Der letzte Tag des Schuljahres an der Junior High ist angebrochen. Im Klassenzimmer herrscht auch während des Unterrichts wie immer Unruhe, die Lehrerin Yuko Moriguchi (Takako Matsu) hat es sichtlich schwer die unaufmerksamen Schüler als Zuhörer zu gewinnen. Sie unterhalten sich gegenseitig, während einige die Milch, die an die Schüler ausgegeben wurde, während der Stunde trinken.
Yuko Moriguchi verkündet, dass es heute für sie der letzte Schultag ist, denn sie hat gekündigt. Den Schülern ist der schwere Schicksalsschlag der Frau bekannt, Ihre kleine vierjährige Tochter Manami ist vor einigen Monaten im Schwimmbecken der Schule ertrunken.
In ihrer Abschiedsrede erzählt die Frau aber von Ermittlungen, die ergeben haben, dass der Unfall ein grausamer Mord war - begangen von zwei Schülern dieser Klasse.
Durch diese schockierenden News wird es zunehmend ruhiger im Klassenzimmer.
Da aber die beiden Täter noch minderjährig sind, werden sie die gerechten Strafe entgehen.

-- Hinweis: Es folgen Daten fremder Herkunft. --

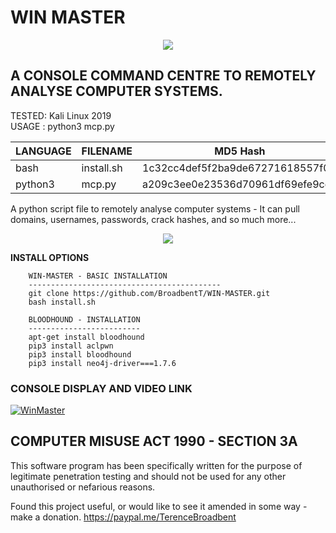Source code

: # WIN MASTER

<p align="center">
  <img src="https://github.com/BroadbentT/WIN-MASTER/blob/master/header.png">
</p>

## A CONSOLE COMMAND CENTRE TO REMOTELY ANALYSE COMPUTER SYSTEMS.

TESTED: Kali Linux 2019 <br>
USAGE : python3 mcp.py

| LANGUAGE  | FILENAME   | MD5 Hash                         | Version      |
|------     |------      | -------                          | ----         |
| bash      | install.sh | 1c32cc4def5f2ba9de67271618557f0d | Al@N_3r@dL3y |
| python3   | mcp.py     | a209c3ee0e23536d70961df69efe9cd5 | Al@N_3r@dL3y |
          	              
A python script file to remotely analyse computer systems - It can pull domains, usernames, passwords, crack hashes, and so much more...

<p align="center">
  <img src="https://github.com/BroadbentT/WIN-MASTER/blob/master/picture3.png">
</p> 

**INSTALL OPTIONS**

        WIN-MASTER - BASIC INSTALLATION
        -------------------------------------------
        git clone https://github.com/BroadbentT/WIN-MASTER.git
        bash install.sh

        BLOODHOUND - INSTALLATION
        -------------------------
        apt-get install bloodhound
        pip3 install aclpwn
        pip3 install bloodhound
        pip3 install neo4j-driver===1.7.6 

### CONSOLE DISPLAY AND VIDEO LINK
[![WinMaster](https://github.com/BroadbentT/WIN-MASTER/blob/master/picture1.png)](https://youtu.be/6kbGW_IIq2A "MasterConsole")

## COMPUTER MISUSE ACT 1990 - SECTION 3A
This software program has been specifically written for the purpose of legitimate penetration testing and should not be used for any other unauthorised or nefarious reasons.

Found this project useful, or would like to see it amended in some way - make a donation.
https://paypal.me/TerenceBroadbent
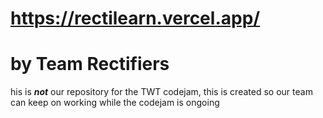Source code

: # https://rectilearn.vercel.app/
# by Team Rectifiers

his is ***not*** our repository for the TWT codejam, this is created so our team can keep on working while the codejam is ongoing
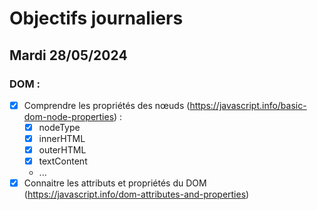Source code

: # Objectifs journaliers

## Mardi 28/05/2024

### DOM :

- [x] Comprendre les propriétés des nœuds (https://javascript.info/basic-dom-node-properties) :
  - [x] nodeType
  - [x] innerHTML
  - [x] outerHTML
  - [x] textContent
  -  ...
- [x] Connaitre les attributs et propriétés du DOM (https://javascript.info/dom-attributes-and-properties)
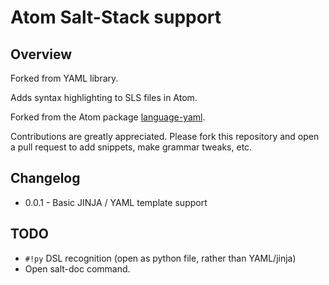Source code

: # Atom Salt-Stack support

## Overview

Forked from YAML library.

Adds syntax highlighting to SLS files in Atom.

Forked from the Atom package [language-yaml](http://atom.github.io/language-yaml).

Contributions are greatly appreciated. Please fork this repository and open a
pull request to add snippets, make grammar tweaks, etc.

## Changelog

- 0.0.1 - Basic JINJA / YAML template support

## TODO

- `#!py` DSL recognition (open as python file, rather than YAML/jinja)
- Open salt-doc command.
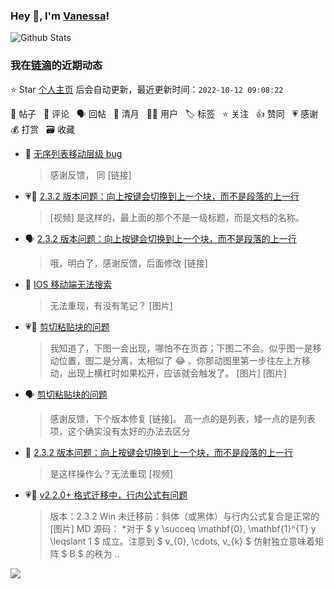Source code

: ### Hey 👋, I'm [Vanessa](http://vanessa.b3log.org/)!

![Github Stats](https://github-readme-stats.vercel.app/api?username=Vanessa219&show_icons=true)

<!--events start -->

### 我在[链滴](https://ld246.com)的近期动态

⭐️ Star [个人主页](https://github.com/Vanessa219/Vanessa219) 后会自动更新，最近更新时间：`2022-10-12 09:08:22`

📝 帖子 &nbsp; 💬 评论 &nbsp; 🗣 回帖 &nbsp; 🌙 清月 &nbsp; 👨‍💻 用户 &nbsp; 🏷️ 标签 &nbsp; ⭐️ 关注 &nbsp; 👍 赞同 &nbsp; 💗 感谢 &nbsp; 💰 打赏 &nbsp; 🗃 收藏

* 💬 [无序列表移动层级 bug](https://ld246.com/article/1665492848961/comment/1665496322808#comments)

  > 感谢反馈， 同 [链接]
* 💗💬 [2.3.2 版本问题：向上按键会切换到上一个块，而不是段落的上一行](https://ld246.com/article/1665451164185/comment/1665464300625#comments)

  > [视频] 是这样的，最上面的那个不是一级标题，而是文档的名称。
* 🗣 [2.3.2 版本问题：向上按键会切换到上一个块，而不是段落的上一行](https://ld246.com/article/1665451164185/comment/1665464300625#comments)

  > 哦，明白了，感谢反馈，后面修改 [链接]
* 💬 [IOS 移动端无法搜索](https://ld246.com/article/1665471975882/comment/1665490146711#comments)

  > 无法重现，有没有笔记？ [图片]
* 💗💬 [剪切粘贴块的问题](https://ld246.com/article/1665448570858/comment/1665453304865#comments)

  > 我知道了，下图一会出现，哪怕不在页首；下图二不会。似乎图一是移动位置，图二是分离，太相似了 😂 。你那动图里第一步往左上方移动，出现上横杠时如果松开，应该就会触发了。 [图片] [图片]
* 🗣 [剪切粘贴块的问题](https://ld246.com/article/1665448570858/comment/1665453304865#comments)

  > 感谢反馈，下个版本修复 [链接]。 高一点的是列表，矮一点的是列表项，这个确实没有太好的办法去区分
* 💬 [2.3.2 版本问题：向上按键会切换到上一个块，而不是段落的上一行](https://ld246.com/article/1665451164185/comment/1665453409352#comments)

  > 是这样操作么？无法重现 [视频]
* 💗📝 [v2.2.0+ 格式迁移中，行内公式有问题](https://ld246.com/article/1665450033410)

  > 版本：2.3.2 Win 未迁移前：斜体（或黑体）与行内公式复合是正常的 [图片] MD 源码： *对于 $ y \succeq \mathbf{0}, \mathbf{1}^{T} y \leqslant 1 $ 成立。注意到 $ v_{0}, \cdots, v_{k} $ 仿射独立意味着矩阵 $ B $ 的秩为  ..


<!--events end -->

<a title="Hits" target="_blank" href="https://github.com/Vanessa219/Vanessa219"><img src="https://hits.b3log.org/Vanessa219/Vanessa219.svg"></a>
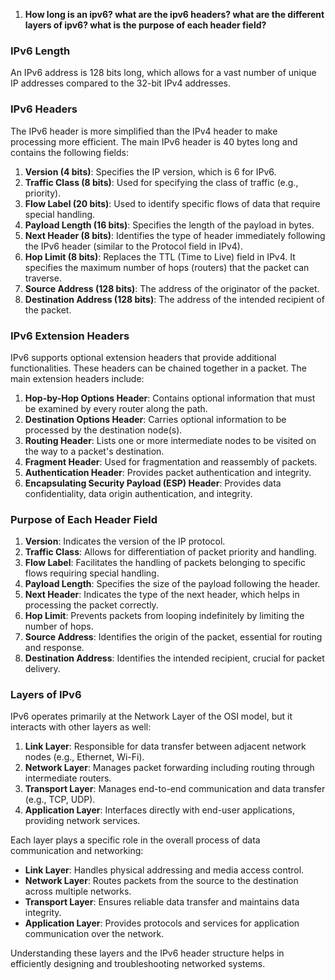 1. **How long is an ipv6? what are the ipv6 headers? what are the different layers of ipv6? what is the purpose of each header field?**

### IPv6 Length

An IPv6 address is 128 bits long, which allows for a vast number of unique IP addresses compared to the 32-bit IPv4 addresses.

### IPv6 Headers

The IPv6 header is more simplified than the IPv4 header to make processing more efficient. The main IPv6 header is 40 bytes long and contains the following fields:

1. **Version (4 bits)**: Specifies the IP version, which is 6 for IPv6.
2. **Traffic Class (8 bits)**: Used for specifying the class of traffic (e.g., priority).
3. **Flow Label (20 bits)**: Used to identify specific flows of data that require special handling.
4. **Payload Length (16 bits)**: Specifies the length of the payload in bytes.
5. **Next Header (8 bits)**: Identifies the type of header immediately following the IPv6 header (similar to the Protocol field in IPv4).
6. **Hop Limit (8 bits)**: Replaces the TTL (Time to Live) field in IPv4. It specifies the maximum number of hops (routers) that the packet can traverse.
7. **Source Address (128 bits)**: The address of the originator of the packet.
8. **Destination Address (128 bits)**: The address of the intended recipient of the packet.

### IPv6 Extension Headers

IPv6 supports optional extension headers that provide additional functionalities. These headers can be chained together in a packet. The main extension headers include:

1. **Hop-by-Hop Options Header**: Contains optional information that must be examined by every router along the path.
2. **Destination Options Header**: Carries optional information to be processed by the destination node(s).
3. **Routing Header**: Lists one or more intermediate nodes to be visited on the way to a packet's destination.
4. **Fragment Header**: Used for fragmentation and reassembly of packets.
5. **Authentication Header**: Provides packet authentication and integrity.
6. **Encapsulating Security Payload (ESP) Header**: Provides data confidentiality, data origin authentication, and integrity.

### Purpose of Each Header Field

1. **Version**: Indicates the version of the IP protocol.
2. **Traffic Class**: Allows for differentiation of packet priority and handling.
3. **Flow Label**: Facilitates the handling of packets belonging to specific flows requiring special handling.
4. **Payload Length**: Specifies the size of the payload following the header.
5. **Next Header**: Indicates the type of the next header, which helps in processing the packet correctly.
6. **Hop Limit**: Prevents packets from looping indefinitely by limiting the number of hops.
7. **Source Address**: Identifies the origin of the packet, essential for routing and response.
8. **Destination Address**: Identifies the intended recipient, crucial for packet delivery.

### Layers of IPv6

IPv6 operates primarily at the Network Layer of the OSI model, but it interacts with other layers as well:

1. **Link Layer**: Responsible for data transfer between adjacent network nodes (e.g., Ethernet, Wi-Fi).
2. **Network Layer**: Manages packet forwarding including routing through intermediate routers.
3. **Transport Layer**: Manages end-to-end communication and data transfer (e.g., TCP, UDP).
4. **Application Layer**: Interfaces directly with end-user applications, providing network services.

Each layer plays a specific role in the overall process of data communication and networking:

- **Link Layer**: Handles physical addressing and media access control.
- **Network Layer**: Routes packets from the source to the destination across multiple networks.
- **Transport Layer**: Ensures reliable data transfer and maintains data integrity.
- **Application Layer**: Provides protocols and services for application communication over the network.

Understanding these layers and the IPv6 header structure helps in efficiently designing and troubleshooting networked systems.
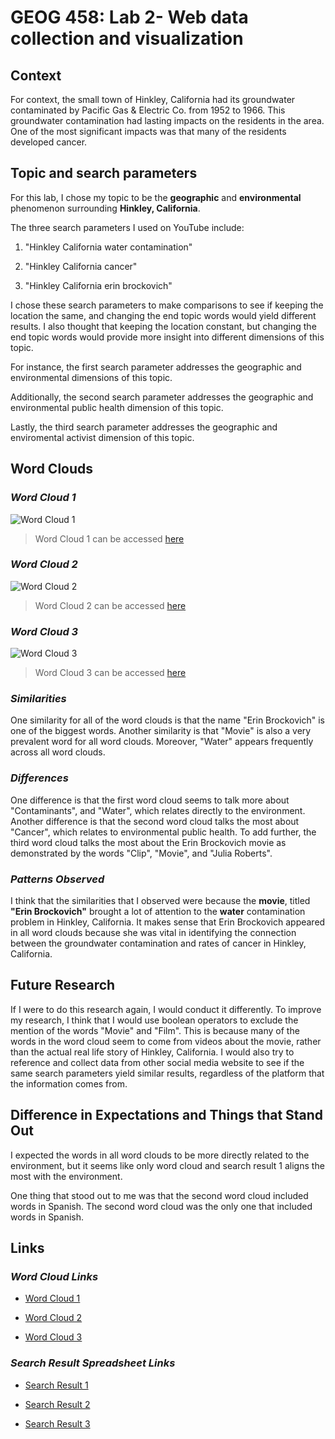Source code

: # **GEOG 458: Lab 2- Web data collection and visualization**


## **Context**

For context, the small town of Hinkley, California had its groundwater contaminated by Pacific Gas & Electric Co. from 1952 to 1966. This groundwater contamination had lasting impacts on the residents in the area. One of the most significant impacts was that many of the residents developed cancer.

## **Topic and search parameters**

For this lab, I chose my topic to be the **geographic** and **environmental** phenomenon surrounding **Hinkley, California**. 

The three search parameters I used on YouTube include:

1. "Hinkley California water contamination"

2. "Hinkley California cancer"

3. "Hinkley California erin brockovich"

I chose these search parameters to make comparisons to see if keeping the location the same, and changing the end topic words would yield different results. I also thought that keeping the location constant, but changing the end topic words would provide more insight into different dimensions of this topic. 

For instance, the first search parameter addresses the geographic and environmental dimensions of this topic.

Additionally, the second search parameter addresses the geographic and environmental public health dimension of this topic.

Lastly, the third search parameter addresses the geographic and enviromental activist dimension of this topic.


## **Word Clouds**

### *Word Cloud 1*
![Word Cloud 1](img/wordcloud-1.png)

> Word Cloud 1 can be accessed [here](https://github.com/KatelynSaechao/GEOG458_Lab2/blob/a45f587aa573c0141963ca57364150ff397f27d2/img/wordcloud-1.png)

### *Word Cloud 2*
![Word Cloud 2](img/wordcloud-2.png)

> Word Cloud 2 can be accessed [here](https://github.com/KatelynSaechao/GEOG458_Lab2/blob/a45f587aa573c0141963ca57364150ff397f27d2/img/wordcloud-2.png)

### *Word Cloud 3*
![Word Cloud 3](img/wordcloud-3.png)

> Word Cloud 3 can be accessed [here](https://github.com/KatelynSaechao/GEOG458_Lab2/blob/a45f587aa573c0141963ca57364150ff397f27d2/img/wordcloud-3.png)


### *Similarities*

One similarity for all of the word clouds is that the name "Erin Brockovich" is one of the biggest words. Another similarity is that "Movie" is also a very prevalent word for all word clouds. Moreover, "Water" appears frequently across all word clouds.

### *Differences*

One difference is that the first word cloud seems to talk more about "Contaminants",  and "Water", which relates directly to the environment. Another difference is that the second word cloud talks the most about "Cancer", which relates to environmental public health. To add further, the third word cloud talks the most about the Erin Brockovich movie as demonstrated by the words "Clip", "Movie", and "Julia Roberts". 

### *Patterns Observed*

I think that the similarities that I observed were because the **movie**, titled **"Erin Brockovich"** brought a lot of attention to the **water** contamination problem in Hinkley, California. It makes sense that Erin Brockovich appeared in all word clouds because she was vital in identifying the connection between the groundwater contamination and rates of cancer in Hinkley, California.


## **Future Research**

If I were to do this research again, I would conduct it differently. To improve my research, I think that I would use boolean operators to exclude the mention of the words "Movie" and "Film". This is because many of the words in the word cloud seem to come from videos about the movie, rather than the actual real life story of Hinkley, California. I would also try to reference and collect data from other social media website to see if the same search parameters yield similar results, regardless of the platform that the information comes from.


## **Difference in Expectations and Things that Stand Out**

I expected the words  in all word clouds to be more directly related to the environment, but it seems like only word cloud and search result 1 aligns the most with the environment.

One thing that stood out to me was that the second word cloud included words in Spanish. The second word cloud was the only one that included words in Spanish.

## **Links**

### *Word Cloud Links*

* [Word Cloud 1](https://github.com/KatelynSaechao/GEOG458_Lab2/blob/a45f587aa573c0141963ca57364150ff397f27d2/img/wordcloud-1.png)

* [Word Cloud 2](https://github.com/KatelynSaechao/GEOG458_Lab2/blob/a45f587aa573c0141963ca57364150ff397f27d2/img/wordcloud-2.png)

* [Word Cloud 3](https://github.com/KatelynSaechao/GEOG458_Lab2/blob/a45f587aa573c0141963ca57364150ff397f27d2/img/wordcloud-3.png)


### *Search Result Spreadsheet Links*

* [Search Result 1](https://github.com/KatelynSaechao/GEOG458_Lab2/blob/a45f587aa573c0141963ca57364150ff397f27d2/assets/search-result-1.csv)

* [Search Result 2](https://github.com/KatelynSaechao/GEOG458_Lab2/blob/a45f587aa573c0141963ca57364150ff397f27d2/assets/search-result-2.csv)

* [Search Result 3](https://github.com/KatelynSaechao/GEOG458_Lab2/blob/a45f587aa573c0141963ca57364150ff397f27d2/assets/search-result-3.csv)
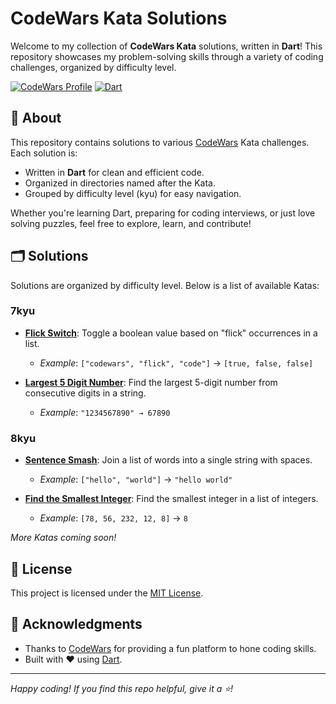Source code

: # CodeWars Kata Solutions

Welcome to my collection of **CodeWars Kata** solutions, written in **Dart**! This repository showcases my problem-solving skills through a variety of coding challenges, organized by difficulty level.

[![CodeWars Profile](https://img.shields.io/badge/CodeWars-Profile-red?style=flat-square&logo=codewars)](https://www.codewars.com/users/mahmoodhamdi)
[![Dart](https://img.shields.io/badge/Language-Dart-blue?style=flat-square&logo=dart)](https://dart.dev/)

## 📖 About

This repository contains solutions to various [CodeWars](https://www.codewars.com/) Kata challenges. Each solution is:

- Written in **Dart** for clean and efficient code.
- Organized in directories named after the Kata.
- Grouped by difficulty level (kyu) for easy navigation.

Whether you're learning Dart, preparing for coding interviews, or just love solving puzzles, feel free to explore, learn, and contribute!

## 🗂️ Solutions

Solutions are organized by difficulty level. Below is a list of available Katas:

### 7kyu

- **[Flick Switch](lib/7kyu/flick_switch.dart)**: Toggle a boolean value based on "flick" occurrences in a list.
  - *Example*: `["codewars", "flick", "code"]` → `[true, false, false]`

- **[Largest 5 Digit Number](lib/7kyu/largest_five_digit_number.dart)**: Find the largest 5-digit number from consecutive digits in a string.
  - *Example*: `"1234567890" → 67890`

### 8kyu

- **[Sentence Smash](lib/8kyu/sentence_smash.dart)**: Join a list of words into a single string with spaces.
  - *Example*: `["hello", "world"]` → `"hello world"`

- **[Find the Smallest Integer](lib/8kyu/find_the_smallest_integer_in_the_array.dart)**: Find the smallest integer in a list of integers.
  - *Example*: `[78, 56, 232, 12, 8]` → `8`

*More Katas coming soon!*

## 📜 License

This project is licensed under the [MIT License](LICENSE).

## 🙌 Acknowledgments

- Thanks to [CodeWars](https://www.codewars.com/) for providing a fun platform to hone coding skills.
- Built with ❤️ using [Dart](https://dart.dev/).

---

*Happy coding! If you find this repo helpful, give it a ⭐!*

Aus diesem Grund hat die Lehrerin beschlossen das Gesetz selbst in die Hand zu nehmen und an den beiden Schülern ein Exempel zu statuieren, das Ihnen auf grausame Weise lehrt das Leben zu schätzen.
Deshalb hat die Frau auch die Milch der beiden Schülern mit HIV-positivem Blut injiziert.
Ein Schock macht sich im Klassenzimmer breit. Frau Moriguchi spricht im Zusammenhang mit den Tätern von Schüler A (Yukito Nishii) und Schüler B ( Kaoru Fujiwara).
Schüler A heisst Shuya, ist hochbegabt - wird aber von der Klasse aufgrund seines Status als Aussenseiter gemobbt.
Schüler B ist Naoki, einer ruhiger Schüler, der die Gunst von Shuya erringen will.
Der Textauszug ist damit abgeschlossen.